Catalina Ivanovna dijo esto pérfidamente. Se veía que había estudiado detalle por detalle la fatídica carta.

—Estando despejado, no me la habría escrito, pero es evidente que la carta revela un plan.

En su exaltación, despreciaba las consecuencias posibles de sus palabras, actitud muy diferente de la de un mes atrás, cuando se preguntaba, temblando de ira, si debía entregar al tribunal la carta reveladora. Al fin, había quemado las naves.

El secretario leyó la carta, que produjo una impresión tremenda. Se preguntó a Mitia si la reconocía.

—Sí, yo la escribí, aunque no la habría escrito si no hubiera bebido más de la cuenta... ¡Tú y yo, Katia, nos odiábamos por muchas razones; pero yo te amaba a pesar de mi odio, y tú a mí no!

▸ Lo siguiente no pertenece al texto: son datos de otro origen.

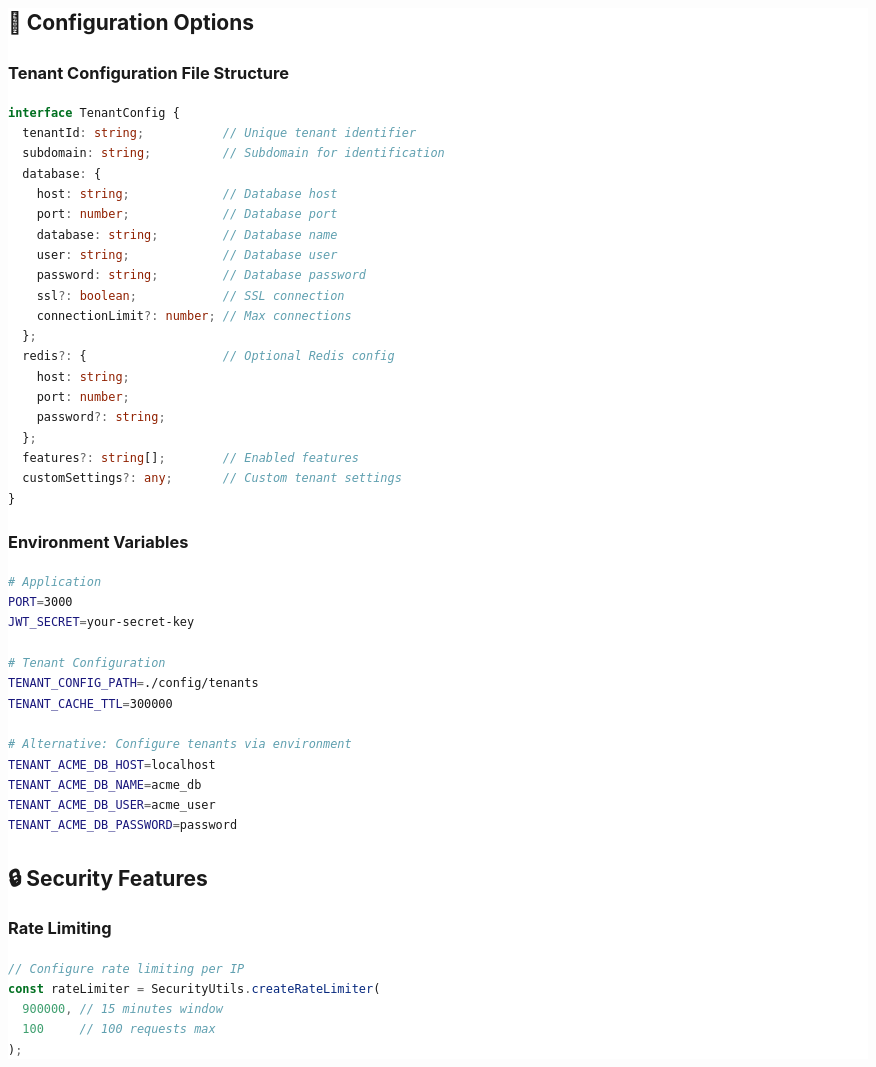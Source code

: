## 🔧 Configuration Options

### Tenant Configuration File Structure

```typescript
interface TenantConfig {
  tenantId: string;           // Unique tenant identifier
  subdomain: string;          // Subdomain for identification
  database: {
    host: string;             // Database host
    port: number;             // Database port
    database: string;         // Database name
    user: string;             // Database user
    password: string;         // Database password
    ssl?: boolean;            // SSL connection
    connectionLimit?: number; // Max connections
  };
  redis?: {                   // Optional Redis config
    host: string;
    port: number;
    password?: string;
  };
  features?: string[];        // Enabled features
  customSettings?: any;       // Custom tenant settings
}
```

### Environment Variables

```bash
# Application
PORT=3000
JWT_SECRET=your-secret-key

# Tenant Configuration
TENANT_CONFIG_PATH=./config/tenants
TENANT_CACHE_TTL=300000

# Alternative: Configure tenants via environment
TENANT_ACME_DB_HOST=localhost
TENANT_ACME_DB_NAME=acme_db
TENANT_ACME_DB_USER=acme_user
TENANT_ACME_DB_PASSWORD=password
```

## 🔒 Security Features

### Rate Limiting

```typescript
// Configure rate limiting per IP
const rateLimiter = SecurityUtils.createRateLimiter(
  900000, // 15 minutes window
  100     // 100 requests max
);
```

Se había levantado y volvió a dejarse caer en el banquillo, retorciéndose las manos.

Tanto el fiscal como el defensor preguntaron a Catalina Ivanovna por qué no había hablado de aquella carta en su reciente declaración y a qué obedecía su cambio de actitud respecto al acusado.

—Tienen ustedes razón: he mentido, faltando a mi honor y a mi conciencia. He obrado así porque quería salvarlo, y quería salvarlo porque me odiaba y me despreciaba. Sí, me despreciaba; me despreció siempre, desde que me incliné ante él para darle las gracias por el dinero que me entregó. Me di cuenta de ese desprecio enseguida, pero tardé mucho tiempo en convencerme. ¡Cuántas veces he leído en sus ojos estas frase: «Viniste en persona a mi casa»! No me comprendió, no fue capaz de deducir por qué fui a verlo. En su mente sólo cabe la vileza. Juzga a los demás a través de sí mismo...

Katia había llegado al colmo de la exaltación. La ira la cegaba.

—Quería casarse conmigo —siguió diciendo— por el dinero, sólo por el dinero. Es un desalmado. Estaba seguro de que siempre, durante toda mi vida, me sentiría avergonzada ante él, y él podría manejarme a su antojo. Por eso quería casarse conmigo. Les estoy diciendo la pura verdad. Intenté vencerlo a fuerza de cariño, incluso estaba dispuesta a olvidar su traición; pero él no me comprendió, no comprendía nada. Es un monstruo. Recibí su carta al día siguiente por la tarde; hasta entonces no me la trajeron de la taberna. Pues bien, aquella misma mañana estaba dispuesta a perdonárselo todo, ¡incluso su traición!